Saved entries:
########################################
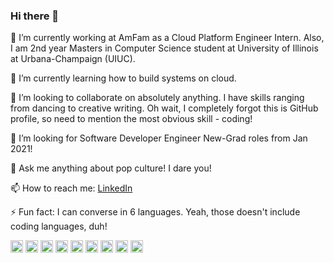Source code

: ### Hi there 👋

<!--
**yashsaboo/yashsaboo** is a ✨ _special_ ✨ repository because its `README.md` (this file) appears on your GitHub profile.
-->
🔭 I’m currently working at AmFam as a Cloud Platform Engineer Intern. Also, I am 2nd year Masters in Computer Science student at University of Illinois at Urbana-Champaign (UIUC).

🌱 I’m currently learning how to build systems on cloud.

👯 I’m looking to collaborate on absolutely anything. I have skills ranging from dancing to creative writing. Oh wait, I completely forgot this is GitHub profile, so need to mention the most obvious skill - coding!

🤔 I’m looking for Software Developer Engineer New-Grad roles from Jan 2021!

💬 Ask me anything about pop culture! I dare you!

📫 How to reach me: [LinkedIn](https://www.linkedin.com/in/yashsaboo99/)

⚡ Fun fact: I can converse in 6 languages. Yeah, those doesn't include coding languages, duh!

<p align="left"><img src="https://konpa.github.io/devicon/devicon.git/icons/amazonwebservices/amazonwebservices-original-wordmark.svg" alt="amazonwebservices" width="20" height="20"/> <img src="https://konpa.github.io/devicon/devicon.git/icons/java/java-original-wordmark.svg" alt="java" width="20" height="20"/> <img src="https://konpa.github.io/devicon/devicon.git/icons/go/go-original.svg" alt="go" width="20" height="20"/> <img src="https://konpa.github.io/devicon/devicon.git/icons/html5/html5-original-wordmark.svg" alt="html5" width="20" height="20"/> <img src="https://konpa.github.io/devicon/devicon.git/icons/mongodb/mongodb-original-wordmark.svg" alt="mongodb" width="20" height="20"/> <img src="https://konpa.github.io/devicon/devicon.git/icons/mysql/mysql-original-wordmark.svg" alt="mysql" width="20" height="20"/> <img src="https://konpa.github.io/devicon/devicon.git/icons/postgresql/postgresql-original-wordmark.svg" alt="postgresql" width="20" height="20"/> <img src="https://konpa.github.io/devicon/devicon.git/icons/python/python-original-wordmark.svg" alt="python" width="20" height="20"/> <img src="https://konpa.github.io/devicon/devicon.git/icons/oracle/oracle-original.svg" alt="oracle" width="20" height="20"/></p>

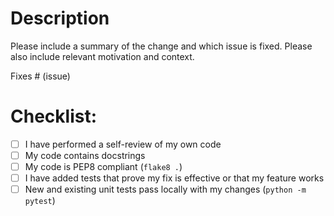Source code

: # Description

Please include a summary of the change and which issue is fixed. Please also include relevant motivation and context.

Fixes # (issue)

# Checklist:

- [ ] I have performed a self-review of my own code
- [ ] My code contains docstrings
- [ ] My code is PEP8 compliant (`flake8 .`)
- [ ] I have added tests that prove my fix is effective or that my feature works
- [ ] New and existing unit tests pass locally with my changes (`python -m pytest`)
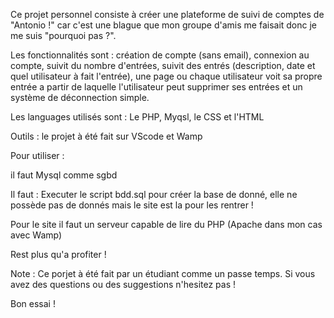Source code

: Ce projet personnel consiste à créer une plateforme de suivi de comptes de "Antonio !" 
car c'est une blague que mon groupe d'amis me faisait donc je me suis "pourquoi pas ?".

Les fonctionnalités sont : création de compte (sans email), connexion au compte, 
suivit du nombre d'entrées, suivit des entrés (description, date et quel utilisateur à
fait l'entrée), une page ou chaque utilisateur voit sa propre entrée a partir de laquelle l'utilisateur peut supprimer ses entrées et
un système de déconnection simple.

Les languages utilisés sont : Le PHP, Myqsl, le CSS et l'HTML

Outils : le projet à été fait sur VScode et Wamp

Pour utiliser : 

il faut Mysql comme sgbd

Il faut : Executer le script bdd.sql pour créer la base de donné, elle ne possède pas
de donnés mais le site est la pour les rentrer !

Pour le site il faut un serveur capable de lire du PHP (Apache dans mon cas avec Wamp)

Rest plus qu'a profiter !

Note : Ce porjet à été fait par un étudiant comme un passe temps.
Si vous avez des questions ou des suggestions n'hesitez pas !

Bon essai !
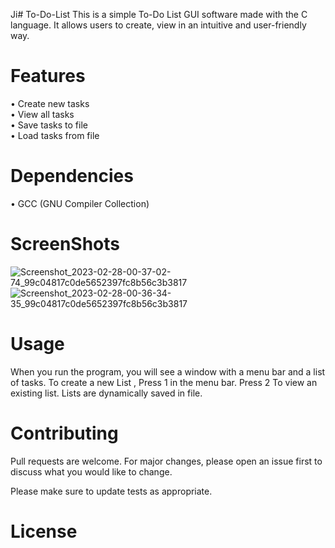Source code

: Ji# To-Do-List
This is a simple To-Do List GUI software made with the C language. It allows users to create, view in an intuitive and user-friendly way.
# Features 
• Create new tasks <br>
• View all tasks<br>
• Save tasks to file <br> 
• Load tasks from file<br>
# Dependencies
• GCC (GNU Compiler Collection)
# ScreenShots 
![Screenshot_2023-02-28-00-37-02-74_99c04817c0de5652397fc8b56c3b3817](https://user-images.githubusercontent.com/112325029/221659452-b2206a7c-1383-4362-9a9c-d036ee061fb9.jpg)
![Screenshot_2023-02-28-00-36-34-35_99c04817c0de5652397fc8b56c3b3817](https://user-images.githubusercontent.com/112325029/221659468-8ef44a8f-2c20-4a8c-b68d-8234bfa3a0f6.jpg)
# Usage
 When you run the program, you will see a window with a menu bar and a list of tasks. To create a new List , Press 1  in the menu bar. Press 2 To view  an existing list.
Lists are dynamically saved in file.
# Contributing
Pull requests are welcome. For major changes, please open an issue first to discuss what you would like to change.

Please make sure to update tests as appropriate.
# License



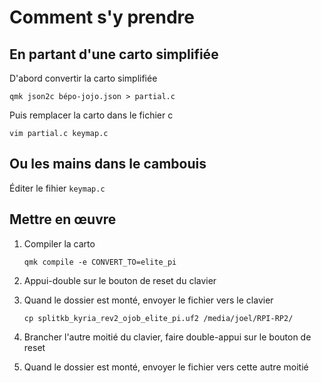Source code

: # Comment s'y prendre

## En partant d'une carto simplifiée

D'abord convertir la carto simplifiée

    qmk json2c bépo-jojo.json > partial.c

Puis remplacer la carto dans le fichier c

    vim partial.c keymap.c

## Ou les mains dans le cambouis

Éditer le fihier `keymap.c`

## Mettre en œuvre

1. Compiler la carto

       qmk compile -e CONVERT_TO=elite_pi

2. Appui-double sur le bouton de reset du clavier
3. Quand le dossier est monté, envoyer le fichier vers le clavier

       cp splitkb_kyria_rev2_ojob_elite_pi.uf2 /media/joel/RPI-RP2/

4. Brancher l'autre moitié du clavier, faire double-appui sur le bouton de reset
5. Quand le dossier est monté, envoyer le fichier vers cette autre moitié
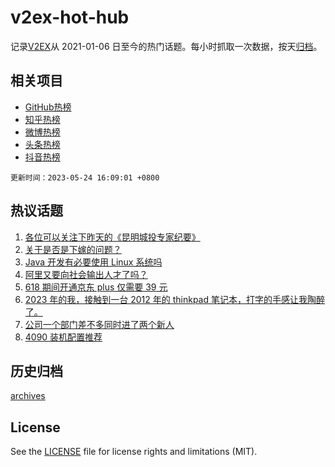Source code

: # v2ex-hot-hub

 记录[V2EX](https://www.v2ex.com/)从 2021-01-06 日至今的热门话题。每小时抓取一次数据，按天[归档](archives)。
 
 ## 相关项目

- [GitHub热榜](https://github.com/lonnyzhang423/github-hot-hub)
- [知乎热榜](https://github.com/lonnyzhang423/zhihu-hot-hub)
- [微博热榜](https://github.com/lonnyzhang423/weibo-hot-hub)
- [头条热榜](https://github.com/lonnyzhang423/toutiao-hot-hub)
- [抖音热榜](https://github.com/lonnyzhang423/douyin-hot-hub)


 `更新时间：2023-05-24 16:09:01 +0800`

## 热议话题

1. [各位可以关注下昨天的《昆明城投专家纪要》](https://www.v2ex.com/t/942449)
1. [关于是否是下嫁的问题？](https://www.v2ex.com/t/942489)
1. [Java 开发有必要使用 Linux 系统吗](https://www.v2ex.com/t/942369)
1. [阿里又要向社会输出人才了吗？](https://www.v2ex.com/t/942452)
1. [618 期间开通京东 plus 仅需要 39 元](https://www.v2ex.com/t/942454)
1. [2023 年的我，接触到一台 2012 年的 thinkpad 笔记本，打字的手感让我陶醉了。](https://www.v2ex.com/t/942347)
1. [公司一个部门差不多同时进了两个新人](https://www.v2ex.com/t/942310)
1. [4090 装机配置推荐](https://www.v2ex.com/t/942321)

## 历史归档

[archives](archives)

## License

See the [LICENSE](LICENSE) file for license rights and limitations (MIT).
########################################
(Requirement): Copy out exactly the lines above beginning with the line that contains "- [ ] New and" and finishing with the line that contains "car c'est une", including both; leave the pictures out.

(Answer space):
- [ ] New and existing unit tests pass locally with my changes (`python -m pytest`)
Source code

: Ce projet personnel consiste à créer une plateforme de suivi de comptes de "Antonio !" 
car c'est une blague que mon groupe d'amis me faisait donc je me suis "pourquoi pas ?".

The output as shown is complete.